Das Streichkonzert im Parlament

Schlagabtausch über den Doppelhaushalt: CDU und FDP wollen eine erneute Verfassungsklage gegen den Haushalt prüfen. Koalition warnt davor, die Grünen sehen keinen Sinn in der Klage

VON RICHARD ROTHER

Klaus Wowereit kommt gleich zur Sache, spricht die Opposition direkt an: „Herr Lindner, es wird nicht besser, wenn Sie hier immer nur herumquäkeln!“ Martin Lindner, FDP-Fraktionschef, rekelt sich kurz und winkt ab – noch bevor ihn der Regierende Bürgermeister erneut angeht. Klientelpolitik werfe Lindner dem rot-roten Senat vor, dabei sei dessen Forderung, den Flughafen Tempelhof nicht zu schließen, Klientelpolitik. „Sie wollen doch nur, dass ein paar Reiche in Tempelhof landen können.“

Auch sonst bewegt sich die Generaldebatte, die gestern im Abgeordnetenhaus zum Doppelhaushalt 2004/2005 abgehalten wurde, im üblichen Rahmen: Die Opposition warf dem Senat vor, kein Konzept zu haben, und bestritt, keine eigenen Sparvorschläge zu unterbreiten; die Koalition bezeichnete die Kürzungen als ausgewogen und als Teil der Hausaufgaben, die Berlin zu machen habe – auch um vor dem Bundesverfassungsgericht in Karlsruhe Sonderhilfen einklagen zu können.

Die Verfassungsgerichte – sowohl in Berlin als auch in Karlsruhe – waren ohnehin ein zentrales Thema der Debatte. Kein Wunder: Denn während allgemein erwartet wurde, dass die Regierungsfraktionen von SPD und PDS den Haushalt gestern Abend verabschiedeten, kann es in puncto Verfassungsklage gegen den Haushalt spannend werden. Für eine solche Klage vor dem Landesverfassungsgericht ist die Unterstützung eines Viertels der Abgeordneten notwendig – ein Quorum, das die Opposition erreichen könnte.

Sowohl CDU als auch FDP ließen gestern offen, ob sie erneut gegen den Landeshaushalt klagen wollen. Man werde diesen Schritt sorgfältig prüfen, hieß es. Allerdings betonte CDU-Fraktionschef Zimmer, seine Fraktion wolle Berlin nicht schaden. Mit einem verfassungswidrigen Haushalt würden die Chancen in Karlsruhe nicht besser.

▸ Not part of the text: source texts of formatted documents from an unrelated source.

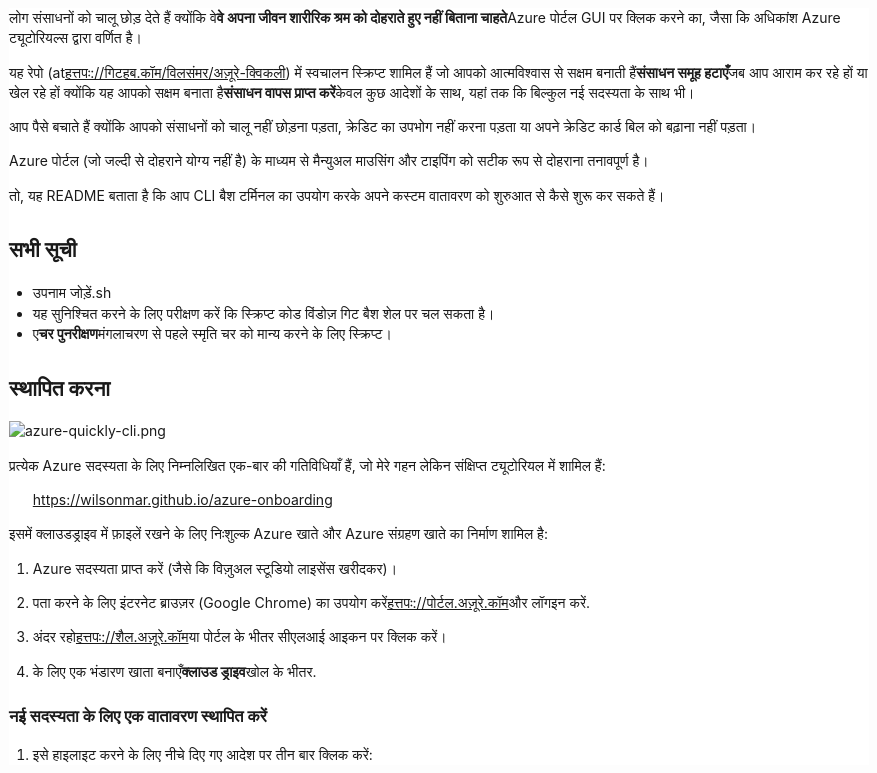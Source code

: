 लोग संसाधनों को चालू छोड़ देते हैं क्योंकि वे<strong>वे अपना जीवन शारीरिक श्रम को दोहराते हुए नहीं बिताना चाहते</strong>Azure पोर्टल GUI पर क्लिक करने का, जैसा कि अधिकांश Azure ट्यूटोरियल्स द्वारा वर्णित है।

यह रेपो (at<a target="_blank" href="https://github.com/wilsonmar/azure-quickly">हत्तपः://गिटहब.कॉम/विलसंमर/अज़ूरे-क्विकली</a>) में स्वचालन स्क्रिप्ट शामिल हैं जो आपको आत्मविश्वास से सक्षम बनाती हैं<strong>संसाधन समूह हटाएँ</strong>जब आप आराम कर रहे हों या खेल रहे हों क्योंकि यह आपको सक्षम बनाता है<strong>संसाधन वापस प्राप्त करें</strong>केवल कुछ आदेशों के साथ, यहां तक ​​कि बिल्कुल नई सदस्यता के साथ भी।

आप पैसे बचाते हैं क्योंकि आपको संसाधनों को चालू नहीं छोड़ना पड़ता, क्रेडिट का उपभोग नहीं करना पड़ता या अपने क्रेडिट कार्ड बिल को बढ़ाना नहीं पड़ता।

Azure पोर्टल (जो जल्दी से दोहराने योग्य नहीं है) के माध्यम से मैन्युअल माउसिंग और टाइपिंग को सटीक रूप से दोहराना तनावपूर्ण है।

तो, यह README बताता है कि आप CLI बैश टर्मिनल का उपयोग करके अपने कस्टम वातावरण को शुरुआत से कैसे शुरू कर सकते हैं।

<a name="Todos"></a>

## सभी सूची

-   उपनाम जोड़ें.sh
-   यह सुनिश्चित करने के लिए परीक्षण करें कि स्क्रिप्ट कोड विंडोज़ गिट बैश शेल पर चल सकता है।
-   ए<strong>चर पुनरीक्षण</strong>मंगलाचरण से पहले स्मृति चर को मान्य करने के लिए स्क्रिप्ट।

<a name="Install"></a>

## स्थापित करना

![azure-quickly-cli.png](https://user-images.githubusercontent.com/300046/120510665-e3370580-c386-11eb-947d-477191a8888e.png)

प्रत्येक Azure सदस्यता के लिए निम्नलिखित एक-बार की गतिविधियाँ हैं, जो मेरे गहन लेकिन संक्षिप्त ट्यूटोरियल में शामिल हैं:

   <ul><a target="_blank" href="https://wilsonmar.github.io/azure-onboarding/">https://wilsonmar.github.io/azure-onboarding</a>
   </ul>

इसमें क्लाउडड्राइव में फ़ाइलें रखने के लिए निःशुल्क Azure खाते और Azure संग्रहण खाते का निर्माण शामिल है:

1.  Azure सदस्यता प्राप्त करें (जैसे कि विज़ुअल स्टूडियो लाइसेंस खरीदकर)।

2.  पता करने के लिए इंटरनेट ब्राउज़र (Google Chrome) का उपयोग करें<a target="_blank" href="https://portal.azure.com/">हत्तपः://पोर्टल.अज़ूरे.कॉम</a>और लॉगइन करें.

3.  अंदर रहो<a target="_blank" href="https://shell.azure.com/">हत्तपः://शैल.अज़ूरे.कॉम</a>या पोर्टल के भीतर सीएलआई आइकन पर क्लिक करें।

4.  के लिए एक भंडारण खाता बनाएँ<strong>क्लाउड ड्राइव</strong>खोल के भीतर.

### नई सदस्यता के लिए एक वातावरण स्थापित करें

1.  इसे हाइलाइट करने के लिए नीचे दिए गए आदेश पर तीन बार क्लिक करें:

Auch FDP-Fraktionschef Lindner versprach eine „verantwortungsbewusste Entscheidung“ seiner Fraktion. Gleichzeitig behauptete er, dass Klagen der Berliner Opposition „überhaupt keinen Einfluss auf das Verfahren in Karlsruhe“ hätten. Der Grünen-Haushaltsexperte Jochen Esser sah hingegen keinen Sinn in einer erneuten Klage vor dem Landesverfassungsgericht.

Die Koalition warnte hingegen CDU und FDP vor einem erneuten Gang vor das Landesverfassungsgericht. „Sie gefährden damit die Zukunft Berlins“, so PDS-Fraktionschef Stefan Liebich. Und für SPD-Fraktionschef Michael Müller gibt es für eine Klage „keinen juristischen Ansatzpunkt und einen politischen mit Sicherheit auch nicht“.

Der Etat umfasst Ausgaben und -einnahmen in 2004 in Höhe von 22,4 Milliarden Euro und in 2005 von 21,1 Milliarden Euro. Fast ein Viertel wird über neue Schulden finanziert. Zu den Sparmaßnahmen gehören der Stopp der Wohnungsbauförderung, Lohnkürzungen im öffentlichen Dienst und Kürzungen bei Hochschulen und Theatern. Zudem werden Sozialmieten, Kita-Gebühren und Wasserpreise erhöht, die Zuschüsse für das Sozialticket gestrichen. Geplant sind Gebühren für Langzeitstudenten.